LIFE EXPECTANCY: Mortality rates rise in US. What’s going on?
December 02, 2019 • 1 min read
-- Drug overdoses, suicides, alcohol-related illnesses, and obesity are largely to blame for shrinking life expectancy in America - study
Mortality rates over the last half century don’t look too bad, with life expectancy increasing by nearly 10 years, from 69.9 years in 1959 to 78.9 years in 2016.
However, a more recent snapshot of life expectancy shows the rate has buttoned off in the US – despite the government spending more on healthcare per capita than any other country in the world.
US life expectancy plateaued after 2010 and then went into reverse in 2014, dropping for three consecutive years, from 78.9 years in 2014 to 78.6 in 2017.

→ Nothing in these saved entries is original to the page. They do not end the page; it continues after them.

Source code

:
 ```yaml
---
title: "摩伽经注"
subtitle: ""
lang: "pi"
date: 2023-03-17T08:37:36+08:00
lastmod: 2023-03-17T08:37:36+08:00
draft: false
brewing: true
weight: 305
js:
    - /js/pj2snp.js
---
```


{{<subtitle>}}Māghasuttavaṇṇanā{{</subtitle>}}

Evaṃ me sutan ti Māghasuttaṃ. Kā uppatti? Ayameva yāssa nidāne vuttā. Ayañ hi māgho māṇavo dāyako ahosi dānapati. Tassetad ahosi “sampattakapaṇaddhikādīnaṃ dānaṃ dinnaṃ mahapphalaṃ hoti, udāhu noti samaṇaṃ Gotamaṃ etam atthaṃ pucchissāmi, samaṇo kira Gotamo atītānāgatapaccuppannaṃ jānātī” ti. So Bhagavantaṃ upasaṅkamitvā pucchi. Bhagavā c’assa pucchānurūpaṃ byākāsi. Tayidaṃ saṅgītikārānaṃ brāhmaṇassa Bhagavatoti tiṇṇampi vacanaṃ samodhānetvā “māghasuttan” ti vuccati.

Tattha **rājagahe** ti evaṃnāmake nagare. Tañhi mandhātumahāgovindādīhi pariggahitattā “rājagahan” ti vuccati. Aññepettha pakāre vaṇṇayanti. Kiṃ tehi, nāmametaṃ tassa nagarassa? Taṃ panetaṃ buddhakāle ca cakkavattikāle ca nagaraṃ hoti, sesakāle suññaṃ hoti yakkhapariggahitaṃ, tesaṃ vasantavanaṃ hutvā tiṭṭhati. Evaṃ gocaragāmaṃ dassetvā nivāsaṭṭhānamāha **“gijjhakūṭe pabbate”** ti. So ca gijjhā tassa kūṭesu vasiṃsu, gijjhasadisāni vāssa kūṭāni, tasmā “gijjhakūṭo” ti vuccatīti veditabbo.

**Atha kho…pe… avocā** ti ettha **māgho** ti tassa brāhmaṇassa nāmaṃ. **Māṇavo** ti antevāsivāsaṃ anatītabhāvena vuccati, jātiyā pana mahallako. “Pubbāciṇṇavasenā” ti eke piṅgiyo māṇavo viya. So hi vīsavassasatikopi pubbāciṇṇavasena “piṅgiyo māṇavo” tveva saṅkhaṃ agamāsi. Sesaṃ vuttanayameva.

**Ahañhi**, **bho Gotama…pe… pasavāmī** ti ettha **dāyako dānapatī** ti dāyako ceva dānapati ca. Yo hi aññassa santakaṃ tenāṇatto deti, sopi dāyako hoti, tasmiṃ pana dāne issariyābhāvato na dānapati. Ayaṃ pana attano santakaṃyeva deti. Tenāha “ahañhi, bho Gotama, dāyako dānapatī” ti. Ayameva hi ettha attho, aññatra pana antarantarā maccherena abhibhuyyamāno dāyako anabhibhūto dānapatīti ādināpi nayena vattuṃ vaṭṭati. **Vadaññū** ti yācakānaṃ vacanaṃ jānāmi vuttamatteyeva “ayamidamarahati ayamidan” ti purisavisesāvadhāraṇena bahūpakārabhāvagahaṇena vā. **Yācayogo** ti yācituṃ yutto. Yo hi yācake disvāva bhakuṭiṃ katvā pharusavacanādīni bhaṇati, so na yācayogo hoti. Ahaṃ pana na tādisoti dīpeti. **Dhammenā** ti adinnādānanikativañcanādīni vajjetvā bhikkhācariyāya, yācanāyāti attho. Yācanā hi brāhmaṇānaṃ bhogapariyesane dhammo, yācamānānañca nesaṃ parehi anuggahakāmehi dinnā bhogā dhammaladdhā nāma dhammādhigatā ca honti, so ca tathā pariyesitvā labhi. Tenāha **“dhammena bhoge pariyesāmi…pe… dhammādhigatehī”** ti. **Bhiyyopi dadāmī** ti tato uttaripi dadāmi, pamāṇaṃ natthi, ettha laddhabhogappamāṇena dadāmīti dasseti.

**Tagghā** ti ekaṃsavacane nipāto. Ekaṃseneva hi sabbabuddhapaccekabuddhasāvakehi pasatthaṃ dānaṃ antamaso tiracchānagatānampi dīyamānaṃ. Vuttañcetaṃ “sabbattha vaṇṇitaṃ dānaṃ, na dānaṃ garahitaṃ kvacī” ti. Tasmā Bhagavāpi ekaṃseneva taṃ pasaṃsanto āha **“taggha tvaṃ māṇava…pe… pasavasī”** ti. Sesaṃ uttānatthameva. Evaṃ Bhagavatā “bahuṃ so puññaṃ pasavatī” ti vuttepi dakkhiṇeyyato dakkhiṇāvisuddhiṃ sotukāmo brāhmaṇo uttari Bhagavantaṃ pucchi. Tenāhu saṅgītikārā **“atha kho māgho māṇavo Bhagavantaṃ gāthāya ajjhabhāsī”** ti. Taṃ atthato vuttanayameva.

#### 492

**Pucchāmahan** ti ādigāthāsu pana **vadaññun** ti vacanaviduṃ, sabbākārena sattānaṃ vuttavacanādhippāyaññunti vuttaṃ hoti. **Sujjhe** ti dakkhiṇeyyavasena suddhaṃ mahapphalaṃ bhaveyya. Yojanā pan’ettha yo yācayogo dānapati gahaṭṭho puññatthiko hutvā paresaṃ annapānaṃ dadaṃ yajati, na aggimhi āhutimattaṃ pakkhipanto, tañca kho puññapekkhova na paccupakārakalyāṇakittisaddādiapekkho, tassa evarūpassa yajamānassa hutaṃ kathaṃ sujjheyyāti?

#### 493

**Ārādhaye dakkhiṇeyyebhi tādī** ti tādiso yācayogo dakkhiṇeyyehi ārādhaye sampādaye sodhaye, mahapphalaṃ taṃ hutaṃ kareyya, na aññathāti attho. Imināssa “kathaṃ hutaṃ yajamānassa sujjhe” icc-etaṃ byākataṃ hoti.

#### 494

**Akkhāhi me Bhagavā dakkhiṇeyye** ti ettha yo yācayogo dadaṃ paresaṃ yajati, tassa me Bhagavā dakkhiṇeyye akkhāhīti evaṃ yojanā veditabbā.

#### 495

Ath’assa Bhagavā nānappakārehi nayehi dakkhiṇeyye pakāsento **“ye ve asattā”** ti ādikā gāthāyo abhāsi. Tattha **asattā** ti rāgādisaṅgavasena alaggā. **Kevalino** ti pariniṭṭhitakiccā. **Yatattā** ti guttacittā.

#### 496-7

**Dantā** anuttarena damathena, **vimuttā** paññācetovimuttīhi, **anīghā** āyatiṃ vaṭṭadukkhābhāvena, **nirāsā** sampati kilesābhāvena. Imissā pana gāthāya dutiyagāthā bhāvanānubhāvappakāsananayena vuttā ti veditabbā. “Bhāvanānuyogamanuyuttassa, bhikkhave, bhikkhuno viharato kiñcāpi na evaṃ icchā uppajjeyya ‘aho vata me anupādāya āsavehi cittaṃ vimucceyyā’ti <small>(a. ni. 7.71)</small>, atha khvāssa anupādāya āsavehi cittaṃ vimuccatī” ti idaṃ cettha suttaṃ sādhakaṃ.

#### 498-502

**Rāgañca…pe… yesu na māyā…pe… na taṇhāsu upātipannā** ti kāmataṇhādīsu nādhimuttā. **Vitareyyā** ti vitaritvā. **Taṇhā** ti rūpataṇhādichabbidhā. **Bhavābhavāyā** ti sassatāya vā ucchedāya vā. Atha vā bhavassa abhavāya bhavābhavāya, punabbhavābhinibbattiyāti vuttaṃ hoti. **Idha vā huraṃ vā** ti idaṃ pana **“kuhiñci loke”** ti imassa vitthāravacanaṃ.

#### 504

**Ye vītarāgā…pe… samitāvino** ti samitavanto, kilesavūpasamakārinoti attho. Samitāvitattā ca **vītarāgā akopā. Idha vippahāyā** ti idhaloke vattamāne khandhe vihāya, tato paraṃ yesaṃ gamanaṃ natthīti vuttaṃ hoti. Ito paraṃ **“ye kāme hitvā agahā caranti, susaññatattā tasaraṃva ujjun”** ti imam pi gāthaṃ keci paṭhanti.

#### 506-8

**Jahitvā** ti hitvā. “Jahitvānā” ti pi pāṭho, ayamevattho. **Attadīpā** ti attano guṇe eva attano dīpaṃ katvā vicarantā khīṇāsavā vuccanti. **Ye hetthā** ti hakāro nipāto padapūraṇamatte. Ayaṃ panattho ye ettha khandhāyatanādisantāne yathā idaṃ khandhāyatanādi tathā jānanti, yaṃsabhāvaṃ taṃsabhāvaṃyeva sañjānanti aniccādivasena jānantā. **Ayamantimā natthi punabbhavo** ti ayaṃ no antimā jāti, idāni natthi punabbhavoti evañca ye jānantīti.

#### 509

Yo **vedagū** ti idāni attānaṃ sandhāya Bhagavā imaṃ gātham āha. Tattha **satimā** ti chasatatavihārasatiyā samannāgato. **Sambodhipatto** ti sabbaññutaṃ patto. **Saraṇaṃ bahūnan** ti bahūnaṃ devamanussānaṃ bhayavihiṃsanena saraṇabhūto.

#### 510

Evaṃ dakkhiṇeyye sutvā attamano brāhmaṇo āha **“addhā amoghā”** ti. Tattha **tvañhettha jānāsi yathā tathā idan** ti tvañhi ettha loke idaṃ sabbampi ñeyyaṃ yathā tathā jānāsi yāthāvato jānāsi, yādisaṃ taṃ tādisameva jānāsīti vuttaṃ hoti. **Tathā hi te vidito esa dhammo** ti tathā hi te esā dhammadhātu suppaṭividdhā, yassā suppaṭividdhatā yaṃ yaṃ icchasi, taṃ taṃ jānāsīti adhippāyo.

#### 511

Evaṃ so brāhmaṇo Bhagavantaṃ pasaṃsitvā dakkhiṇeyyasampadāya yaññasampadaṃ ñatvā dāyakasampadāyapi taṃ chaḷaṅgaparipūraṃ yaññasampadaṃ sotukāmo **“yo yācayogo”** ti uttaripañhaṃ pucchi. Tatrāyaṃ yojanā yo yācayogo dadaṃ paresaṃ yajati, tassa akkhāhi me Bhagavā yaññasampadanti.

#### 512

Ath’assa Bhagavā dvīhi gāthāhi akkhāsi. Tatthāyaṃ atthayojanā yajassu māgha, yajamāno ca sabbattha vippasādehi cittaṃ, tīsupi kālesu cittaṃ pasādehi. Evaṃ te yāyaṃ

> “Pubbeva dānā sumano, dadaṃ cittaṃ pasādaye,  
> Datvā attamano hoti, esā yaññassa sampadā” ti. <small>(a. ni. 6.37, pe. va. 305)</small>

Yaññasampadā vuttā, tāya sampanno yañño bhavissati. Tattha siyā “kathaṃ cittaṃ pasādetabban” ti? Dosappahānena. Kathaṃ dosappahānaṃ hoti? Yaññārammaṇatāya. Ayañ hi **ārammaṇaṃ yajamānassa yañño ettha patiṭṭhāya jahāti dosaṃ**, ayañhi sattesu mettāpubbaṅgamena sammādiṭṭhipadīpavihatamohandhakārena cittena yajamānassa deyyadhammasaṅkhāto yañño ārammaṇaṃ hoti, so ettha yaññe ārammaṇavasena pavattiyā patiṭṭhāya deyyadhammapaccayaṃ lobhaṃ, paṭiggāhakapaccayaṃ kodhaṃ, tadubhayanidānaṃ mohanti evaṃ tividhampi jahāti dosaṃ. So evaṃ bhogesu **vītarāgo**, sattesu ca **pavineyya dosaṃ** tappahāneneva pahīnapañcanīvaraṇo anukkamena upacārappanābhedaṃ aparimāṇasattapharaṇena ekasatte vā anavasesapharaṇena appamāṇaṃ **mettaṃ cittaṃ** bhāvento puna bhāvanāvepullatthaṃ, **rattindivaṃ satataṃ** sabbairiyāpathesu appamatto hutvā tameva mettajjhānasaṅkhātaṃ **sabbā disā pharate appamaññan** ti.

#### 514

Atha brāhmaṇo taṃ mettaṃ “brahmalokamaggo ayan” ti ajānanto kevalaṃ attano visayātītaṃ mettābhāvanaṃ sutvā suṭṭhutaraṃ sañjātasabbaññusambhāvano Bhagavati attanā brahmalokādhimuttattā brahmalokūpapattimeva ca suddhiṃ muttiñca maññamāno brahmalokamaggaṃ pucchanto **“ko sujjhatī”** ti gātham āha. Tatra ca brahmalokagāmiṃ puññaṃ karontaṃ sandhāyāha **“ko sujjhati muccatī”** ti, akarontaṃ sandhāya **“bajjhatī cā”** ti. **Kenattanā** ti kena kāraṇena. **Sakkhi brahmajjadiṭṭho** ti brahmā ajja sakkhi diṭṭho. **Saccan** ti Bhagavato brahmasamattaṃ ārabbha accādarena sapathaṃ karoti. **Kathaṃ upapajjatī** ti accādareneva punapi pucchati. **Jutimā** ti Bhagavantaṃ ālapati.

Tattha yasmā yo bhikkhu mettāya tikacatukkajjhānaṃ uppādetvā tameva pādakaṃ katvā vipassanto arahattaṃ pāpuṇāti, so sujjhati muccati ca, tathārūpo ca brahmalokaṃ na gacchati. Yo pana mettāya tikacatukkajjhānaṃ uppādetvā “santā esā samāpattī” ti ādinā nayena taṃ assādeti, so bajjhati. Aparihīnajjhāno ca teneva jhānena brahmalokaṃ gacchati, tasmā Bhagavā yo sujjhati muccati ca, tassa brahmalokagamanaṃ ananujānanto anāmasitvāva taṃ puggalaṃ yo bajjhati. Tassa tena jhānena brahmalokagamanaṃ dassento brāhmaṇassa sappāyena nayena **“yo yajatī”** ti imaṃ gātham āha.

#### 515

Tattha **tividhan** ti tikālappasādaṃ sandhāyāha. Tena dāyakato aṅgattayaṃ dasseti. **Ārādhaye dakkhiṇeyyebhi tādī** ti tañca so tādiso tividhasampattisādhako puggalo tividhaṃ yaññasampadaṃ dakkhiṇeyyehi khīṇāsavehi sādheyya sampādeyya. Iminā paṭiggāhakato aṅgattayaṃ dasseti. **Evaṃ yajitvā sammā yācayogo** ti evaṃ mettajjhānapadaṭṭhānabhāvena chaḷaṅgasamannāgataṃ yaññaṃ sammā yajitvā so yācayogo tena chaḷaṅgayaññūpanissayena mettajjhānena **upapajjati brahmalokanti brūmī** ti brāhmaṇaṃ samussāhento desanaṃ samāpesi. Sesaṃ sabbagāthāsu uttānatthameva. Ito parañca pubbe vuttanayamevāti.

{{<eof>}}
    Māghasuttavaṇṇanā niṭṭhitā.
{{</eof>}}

Researchers say underlying causes have been building since the 1990s. Fatal drug overdoses for people in midlife, for example, increased 386.5% between 1999 and 2017.
Midlife mortality rates related to obesity increased 114%. More specifically, mortality rates linked to alcohol-related problems, such as chronic liver disease and cirrhosis, increased 40.6% overall during the same time period.
For people between the ages of 25 and 34, the rate of alcohol-related disease deaths increased by 157.6% from 1999 to 2017. Suicide rates increased by 38.3% for people aged 25-to-64, and by 55.9% for people ages 55-to-64.
Researchers don’t expect the negative trend in life expectancy to change anytime soon as the underlying drivers remain.